A savvy programmer, Hall had created lots of Arma 2 mods, adding new weapons and vehicles to the game, and even new missions. But what he had in mind now was fundamentally different. Typically, games try not to frustrate players; if your character is killed, you aren’t forced to start over from the beginning. But Hall thought this stripped gaming of emotion and drama. He wanted to reproduce what he had experienced in the jungle, something filled with agony, frustration, and fear. “I wanted it to be brutal,” he says.

In a hotel room in Singapore, Hall began coding. In his new game, players would begin with almost nothing, stranded in the middle of a barren land, forced to hunt for supplies. If they were killed, they’d lose everything and have to start over. The only mission: Survive.

“Hall wanted to reproduce what he had experienced in the jungle: agony, frustration, and fear.”

Eventually he hit on the idea to replace Arma‘s terrorists with zombies, but the undead would actually be the least of a player’s concerns. Hall was designing the game as a social experiment: Every time a player logged in, they’d be pitted against other players also hunting for supplies. Players would compete for limited food, water, and weaponry, and their anxiety would make them more deadly than the brain-eaters. The gameplay re-created his feeling of isolation in the jungle, surrounded by dozens of starving strangers, any of whom might be plotting to steal his meager supplies just as he was plotting to steal theirs. Hall wanted the possibility of dying and losing everything to drive players to kill other survivors in order to steal their rations.

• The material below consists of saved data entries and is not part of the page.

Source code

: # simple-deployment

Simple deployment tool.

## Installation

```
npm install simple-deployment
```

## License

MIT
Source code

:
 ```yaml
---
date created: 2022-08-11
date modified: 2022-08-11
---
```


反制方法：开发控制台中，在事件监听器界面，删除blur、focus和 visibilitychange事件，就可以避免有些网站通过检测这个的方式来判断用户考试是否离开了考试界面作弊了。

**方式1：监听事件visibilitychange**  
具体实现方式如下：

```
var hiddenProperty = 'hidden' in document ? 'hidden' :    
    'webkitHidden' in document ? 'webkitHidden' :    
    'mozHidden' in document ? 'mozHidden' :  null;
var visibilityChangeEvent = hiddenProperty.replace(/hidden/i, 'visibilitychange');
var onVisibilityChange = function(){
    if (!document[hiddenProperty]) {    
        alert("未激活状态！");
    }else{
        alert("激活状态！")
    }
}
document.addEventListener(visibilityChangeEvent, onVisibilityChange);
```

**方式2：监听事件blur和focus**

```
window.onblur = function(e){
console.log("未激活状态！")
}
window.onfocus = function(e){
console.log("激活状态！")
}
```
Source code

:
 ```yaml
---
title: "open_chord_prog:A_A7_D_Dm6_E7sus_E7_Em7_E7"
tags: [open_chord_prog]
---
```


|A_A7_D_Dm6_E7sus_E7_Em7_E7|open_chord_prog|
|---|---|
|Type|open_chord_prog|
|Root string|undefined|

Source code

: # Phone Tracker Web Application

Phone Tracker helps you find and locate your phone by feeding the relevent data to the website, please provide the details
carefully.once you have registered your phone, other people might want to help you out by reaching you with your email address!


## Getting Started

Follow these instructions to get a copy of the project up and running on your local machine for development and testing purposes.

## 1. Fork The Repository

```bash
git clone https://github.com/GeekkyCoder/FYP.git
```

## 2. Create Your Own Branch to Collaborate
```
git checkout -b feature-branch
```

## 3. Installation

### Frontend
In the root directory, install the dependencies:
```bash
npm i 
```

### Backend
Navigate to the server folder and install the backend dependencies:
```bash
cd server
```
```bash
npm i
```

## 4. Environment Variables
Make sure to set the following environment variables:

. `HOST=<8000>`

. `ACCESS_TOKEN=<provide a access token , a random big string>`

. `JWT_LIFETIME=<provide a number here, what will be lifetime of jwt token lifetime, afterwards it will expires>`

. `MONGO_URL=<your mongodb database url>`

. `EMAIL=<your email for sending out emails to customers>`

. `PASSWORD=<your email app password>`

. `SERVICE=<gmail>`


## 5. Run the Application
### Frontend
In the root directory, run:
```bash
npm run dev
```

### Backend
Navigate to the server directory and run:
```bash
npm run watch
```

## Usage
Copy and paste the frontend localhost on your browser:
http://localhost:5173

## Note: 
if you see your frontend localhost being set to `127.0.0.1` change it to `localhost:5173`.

He would call the game Day Z, a twist on D-Day.

Bohemia Interactive, the Czech company behind Arma 2, actively encourages fans to mess with its game, so there were already hundreds of Arma 2 offshoots. When Hall was building a mod, he would frequently contact a Bohemia developer named Ivan Buchta, usually with an esoteric code question. But after returning from the jungle, Hall had become bored, and this time, while working to finish Day Z in his spare time, he wrote to ask whether Bohemia was hiring. “I was impressed with the mods he’d made in the past,” Buchta says. “We needed help on Arma 3, so we agreed to bring him on.”

It wasn’t a great deal for Hall. He’d have to buy his own ticket to the Czech Republic, take a leave of absence from the New Zealand army (which allows two-year absences), and be paid less than he had been making as a lowly second lieutenant. But he took the job; he was thrilled at the prospect of being in the birthplace of his favorite game. It was like a die-hard Star Wars fan getting hired by Lucasfilm.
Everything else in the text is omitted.